**Task objective**
Look below for the line containing "MemStore 将更新以有序的 KeyValue"; from there, print each line exactly up to and including the line containing "#### 5.4 HFile", and stop.

(Stored records)
******

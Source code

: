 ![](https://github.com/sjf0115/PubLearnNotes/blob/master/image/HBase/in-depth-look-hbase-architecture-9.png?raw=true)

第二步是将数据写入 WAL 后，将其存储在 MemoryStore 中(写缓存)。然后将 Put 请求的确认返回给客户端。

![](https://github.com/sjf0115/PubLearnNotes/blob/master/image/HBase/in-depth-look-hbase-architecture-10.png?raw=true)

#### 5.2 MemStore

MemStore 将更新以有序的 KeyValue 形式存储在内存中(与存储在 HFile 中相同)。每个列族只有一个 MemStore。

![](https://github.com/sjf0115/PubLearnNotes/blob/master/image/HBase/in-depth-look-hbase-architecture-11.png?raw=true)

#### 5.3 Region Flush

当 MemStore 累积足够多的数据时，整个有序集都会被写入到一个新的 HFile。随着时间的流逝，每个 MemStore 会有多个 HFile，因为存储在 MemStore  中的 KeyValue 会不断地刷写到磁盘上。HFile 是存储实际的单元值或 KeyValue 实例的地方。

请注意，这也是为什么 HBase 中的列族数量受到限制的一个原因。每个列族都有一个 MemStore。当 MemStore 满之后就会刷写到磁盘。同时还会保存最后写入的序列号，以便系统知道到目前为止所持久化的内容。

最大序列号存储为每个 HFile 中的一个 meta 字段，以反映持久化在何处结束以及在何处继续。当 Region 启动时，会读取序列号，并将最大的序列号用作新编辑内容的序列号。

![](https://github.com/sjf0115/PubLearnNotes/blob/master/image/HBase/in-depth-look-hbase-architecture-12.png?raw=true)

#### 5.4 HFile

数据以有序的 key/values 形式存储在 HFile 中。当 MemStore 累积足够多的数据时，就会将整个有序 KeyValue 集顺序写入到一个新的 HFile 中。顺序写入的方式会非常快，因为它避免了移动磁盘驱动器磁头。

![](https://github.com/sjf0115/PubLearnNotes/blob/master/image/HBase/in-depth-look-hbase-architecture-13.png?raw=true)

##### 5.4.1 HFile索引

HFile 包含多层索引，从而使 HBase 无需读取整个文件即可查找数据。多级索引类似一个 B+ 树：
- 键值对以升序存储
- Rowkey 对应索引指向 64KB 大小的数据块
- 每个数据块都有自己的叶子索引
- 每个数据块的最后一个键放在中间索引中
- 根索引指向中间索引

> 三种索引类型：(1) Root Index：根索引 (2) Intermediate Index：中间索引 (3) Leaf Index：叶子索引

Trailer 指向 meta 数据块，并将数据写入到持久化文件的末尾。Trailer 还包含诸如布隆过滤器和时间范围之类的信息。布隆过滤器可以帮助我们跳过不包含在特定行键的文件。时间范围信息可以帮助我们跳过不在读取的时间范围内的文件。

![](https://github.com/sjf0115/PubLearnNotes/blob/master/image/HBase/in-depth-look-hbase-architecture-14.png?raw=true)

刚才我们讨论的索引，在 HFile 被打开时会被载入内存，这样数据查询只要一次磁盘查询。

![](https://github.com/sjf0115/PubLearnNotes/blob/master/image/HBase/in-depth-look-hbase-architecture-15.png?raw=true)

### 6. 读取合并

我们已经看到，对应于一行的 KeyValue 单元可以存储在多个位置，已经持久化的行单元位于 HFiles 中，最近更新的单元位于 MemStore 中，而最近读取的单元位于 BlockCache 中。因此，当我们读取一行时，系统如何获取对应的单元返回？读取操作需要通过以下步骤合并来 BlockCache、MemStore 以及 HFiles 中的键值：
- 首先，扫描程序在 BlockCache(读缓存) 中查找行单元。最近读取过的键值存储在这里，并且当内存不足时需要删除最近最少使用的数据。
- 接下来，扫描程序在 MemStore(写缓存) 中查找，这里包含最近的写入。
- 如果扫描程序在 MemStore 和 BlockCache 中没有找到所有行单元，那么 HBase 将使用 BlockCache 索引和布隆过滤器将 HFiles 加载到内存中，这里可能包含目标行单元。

******

**Answer to this problem**
MemStore 将更新以有序的 KeyValue 形式存储在内存中(与存储在 HFile 中相同)。每个列族只有一个 MemStore。

![](https://github.com/sjf0115/PubLearnNotes/blob/master/image/HBase/in-depth-look-hbase-architecture-11.png?raw=true)

#### 5.3 Region Flush

当 MemStore 累积足够多的数据时，整个有序集都会被写入到一个新的 HFile。随着时间的流逝，每个 MemStore 会有多个 HFile，因为存储在 MemStore  中的 KeyValue 会不断地刷写到磁盘上。HFile 是存储实际的单元值或 KeyValue 实例的地方。

请注意，这也是为什么 HBase 中的列族数量受到限制的一个原因。每个列族都有一个 MemStore。当 MemStore 满之后就会刷写到磁盘。同时还会保存最后写入的序列号，以便系统知道到目前为止所持久化的内容。

最大序列号存储为每个 HFile 中的一个 meta 字段，以反映持久化在何处结束以及在何处继续。当 Region 启动时，会读取序列号，并将最大的序列号用作新编辑内容的序列号。

![](https://github.com/sjf0115/PubLearnNotes/blob/master/image/HBase/in-depth-look-hbase-architecture-12.png?raw=true)

#### 5.4 HFile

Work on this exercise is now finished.